Entries taken from a collection:
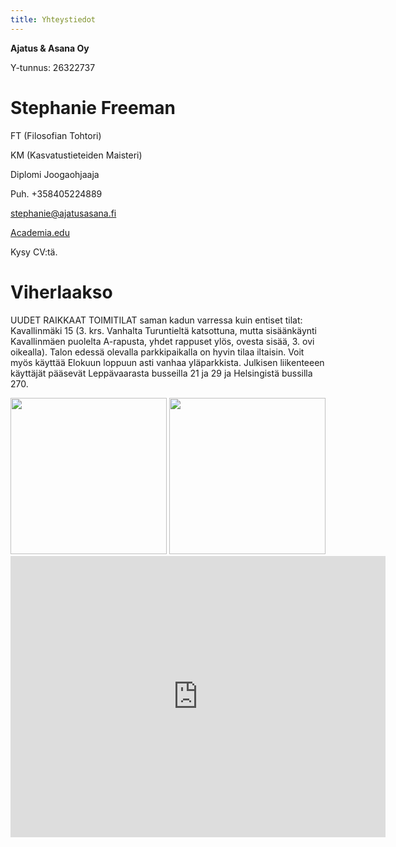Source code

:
 ```yaml
---
title: Yhteystiedot
---
```


<div itemscope itemtype="http://data-vocabulary.org/Person">

**<span itemprop="affiliation">Ajatus & Asana Oy</span>**

Y-tunnus: 26322737

**<span itemprop="name">Stephanie Freeman</span>**
=====================

FT (Filosofian Tohtori)

KM (Kasvatustieteiden Maisteri)

<span itemprop="role">Diplomi Joogaohjaaja</span>

Puh. +358405224889

[stephanie@ajatusasana.fi](mailto:stephanie@ajatusasana.fi)

[Academia.edu](http://helsinki.academia.edu/NStephanieFreeman)

Kysy CV:tä.

</div>


**Viherlaakso**
===============

UUDET RAIKKAAT TOIMITILAT saman kadun varressa kuin entiset tilat: Kavallinmäki 15 (3. krs. Vanhalta Turuntieltä katsottuna,  mutta sisäänkäynti Kavallinmäen puolelta A-rapusta, yhdet rappuset ylös, ovesta sisää, 3. ovi oikealla). Talon edessä olevalla parkkipaikalla on hyvin tilaa iltaisin. Voit myös käyttää Elokuun loppuun asti vanhaa yläparkkista. Julkisen liikenteeen käyttäjät pääsevät Leppävaarasta busseilla 21 ja 29 ja Helsingistä bussilla 270.

<div style="text-align:center;">
<image style="width:250px;" src="/img/viher8.jpg"/>
<image style="width:250px;" src="/img/viher9.jpg"/>
</div>
<div class="tilat">
</div>

<iframe src="https://www.google.com/maps/embed?pb=!1m18!1m12!1m3!1d1981.3461810643164!2d24.734844215985344!3d60.22464864595605!2m3!1f0!2f0!3f0!3m2!1i1024!2i768!4f13.1!3m3!1m2!1s0x468df41d20457beb%3A0x62f88313f3e65f04!2sKavallinm%C3%A4ki+15%2C+02710+Espoo%2C+Finland!5e0!3m2!1sen!2sfi!4v1488224871312" width="600" height="450" frameborder="0" style="border:0" allowfullscreen></iframe>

Your objective — Each line of the data that has the string "style" counts once; give the total and nothing else.

Expected answer — 4